(Agriculture française, par MM. les inspecteurs de l'agriculture. Département des Côtes-du-Nord. Publié d'après les ordres de M. le ministre de l'agriculture et du commerce. Paris, Imprimerie royale, 1844.)
"La culture du lin est très répandue dans l'arrondissement de Lannion, dans les cantons de Guingamp, Pontrieux, Bégard, Plouagat et Belle-Ile, appartenant à l'arrondissement de Guingamp, et sur le littoral de Paimpol à Saint-Brieuc. Elle l'est beaucoup moins sur le littoral dinanais, et n'existe, pour ainsi dire pas dans l'arrondissement de Loudéac.
Le lin se plaît dans les terres un peu fortes, plus argileuses que sablonneuses, exposées au sud et au sud-est, et, autant que possible, plates et découvertes.
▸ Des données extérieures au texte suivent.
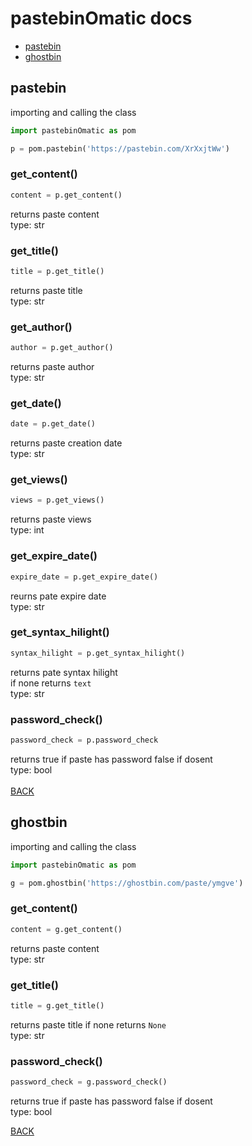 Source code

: # pastebinOmatic docs

- <a href='#pastebin'>pastebin</a>
- <a href='#'>ghostbin</a>


## pastebin

importing and calling the class
```python
import pastebinOmatic as pom

p = pom.pastebin('https://pastebin.com/XrXxjtWw')
```

### get_content()
```python
content = p.get_content()
```
returns paste content <br>
type: str

### get_title()
```python
title = p.get_title()
```
returns paste title <br>
type: str

### get_author()
```python
author = p.get_author()
```
returns paste author <br>
type: str

### get_date()
```python
date = p.get_date()
```
returns paste creation date <br>
type: str

### get_views()
```python
views = p.get_views()
```
returns paste views <br>
type: int

### get_expire_date()
```python
expire_date = p.get_expire_date()
```
reurns pate expire date <br>
type: str

### get_syntax_hilight()
```python
syntax_hilight = p.get_syntax_hilight()
```
returns pate syntax hilight <br>
if none returns `text` <br>
type: str

### password_check()
```python
password_check = p.password_check
```
returns true if paste has password false if dosent <br>
type: bool <br> <br>
<a href='#pastebinOmatic-docs'>BACK</a>


## ghostbin

importing and calling the class
```python
import pastebinOmatic as pom

g = pom.ghostbin('https://ghostbin.com/paste/ymgve')
```

### get_content()
```python
content = g.get_content()
```
returns paste content <br>
type: str <br>

### get_title()
```python
title = g.get_title()
```
returns paste title if none returns `None` <br>
type: str <br>

### password_check()
```python
password_check = g.password_check()
```
returns true if paste has password false if dosent <br>
type: bool

<a href='#pastebinOmatic-docs'>BACK</a>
L'ombre des pommiers, des hêtres et des chênes lui nuit.
Dans les assolements, on le place après froment ou avoine, et on ne le fait revenir sur le même sol que tous les 6 ou 8 ans. Quand il suit un froment fumé, on ne lui donne pas d'engrais ; après l'avoine, on le fume.
L'engrais par excellence pour le lin est le goémon pur. A défaut d'une quantité suffisante pour une fumure entière, on emploie le goémon en compost avec du fumier et du sable de mer. Le fumier fait avec la paille de sarrasin, la cendre, convient aussi au lin mais sur le fumier ordinaire, la filasse, dit-on, est de moins belle qualité.
Le point important pour cette culture, c'est, d'une part, que la terre ne soit pas trop grasse, et, d'autre part, que l'engrais soit intimement mélangé avec le sol. La préparation du terrain est généralement très soignée. A Lannion, on donne en février un labour qu'on dresse à la tranche, et, en mars, un second labour, suivi de tranchage et de hersage. On sème et l'on recouvre la graine à la herse et au râteau.
A La Roche, un premier labour se fait en février : en mars, on tranche et l'on herse, on donne un second labour hersé et nettoyé au râteau, puis un troisième labour, dressé à la tranche, sur lequel on sème. Sur la semence, on herse et l'on râtelle.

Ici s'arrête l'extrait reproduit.